- Opening Delimiter -
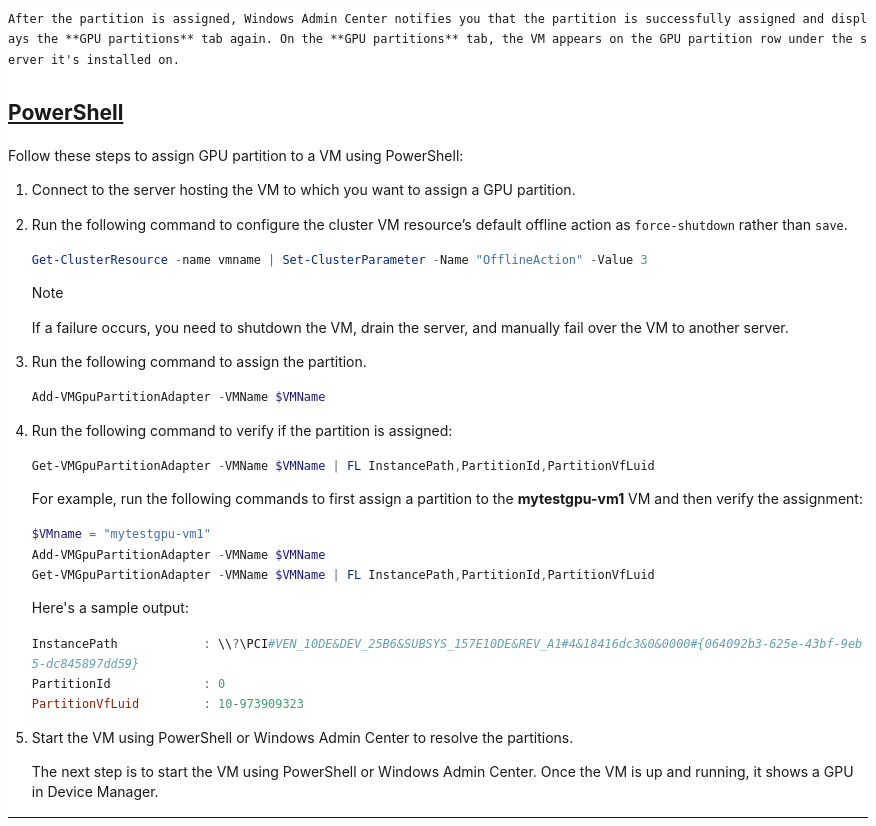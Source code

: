     After the partition is assigned, Windows Admin Center notifies you that the partition is successfully assigned and displays the **GPU partitions** tab again. On the **GPU partitions** tab, the VM appears on the GPU partition row under the server it's installed on.

## [PowerShell](#tab/powershell)

Follow these steps to assign GPU partition to a VM using PowerShell:

1. Connect to the server hosting the VM to which you want to assign a GPU partition.

1. Run the following command to configure the cluster VM resource’s default offline action as `force-shutdown` rather than `save`.

    ```powershell
    Get-ClusterResource -name vmname | Set-ClusterParameter -Name "OfflineAction" -Value 3
    ```

    > [!NOTE]
    > If a failure occurs, you need to shutdown the VM, drain the server, and manually fail over the VM to another server.

1. Run the following command to assign the partition.

    ```powershell
    Add-VMGpuPartitionAdapter -VMName $VMName
    ```

1. Run the following command to verify if the partition is assigned:

    ```powershell
    Get-VMGpuPartitionAdapter -VMName $VMName | FL InstancePath,PartitionId,PartitionVfLuid
    ```

    For example, run the following commands to first assign a partition to the **mytestgpu-vm1** VM and then verify the assignment:

    ```powershell
    $VMname = "mytestgpu-vm1"
    Add-VMGpuPartitionAdapter -VMName $VMName
    Get-VMGpuPartitionAdapter -VMName $VMName | FL InstancePath,PartitionId,PartitionVfLuid
    ```

    Here's a sample output:

    ```powershell
    InstancePath            : \\?\PCI#VEN_10DE&DEV_25B6&SUBSYS_157E10DE&REV_A1#4&18416dc3&0&0000#{064092b3-625e-43bf-9eb5-dc845897dd59}
    PartitionId             : 0
    PartitionVfLuid         : 10-973909323
    ```

1. Start the VM using PowerShell or Windows Admin Center to resolve the partitions.

    The next step is to start the VM using PowerShell or Windows Admin Center. Once the VM is up and running, it shows a GPU in Device Manager.

---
- Closing Delimiter -
▶ _What the exercise asks_:
All lines holding the word "assigned" must be copied from the data.

▶ _The answer_:
:     After the partition is assigned, Windows Admin Center notifies you that the partition is successfully assigned and displays the **GPU partitions** tab again. On the **GPU partitions** tab, the VM appears on the GPU partition row under the server it's installed on.
1. Run the following command to verify if the partition is assigned:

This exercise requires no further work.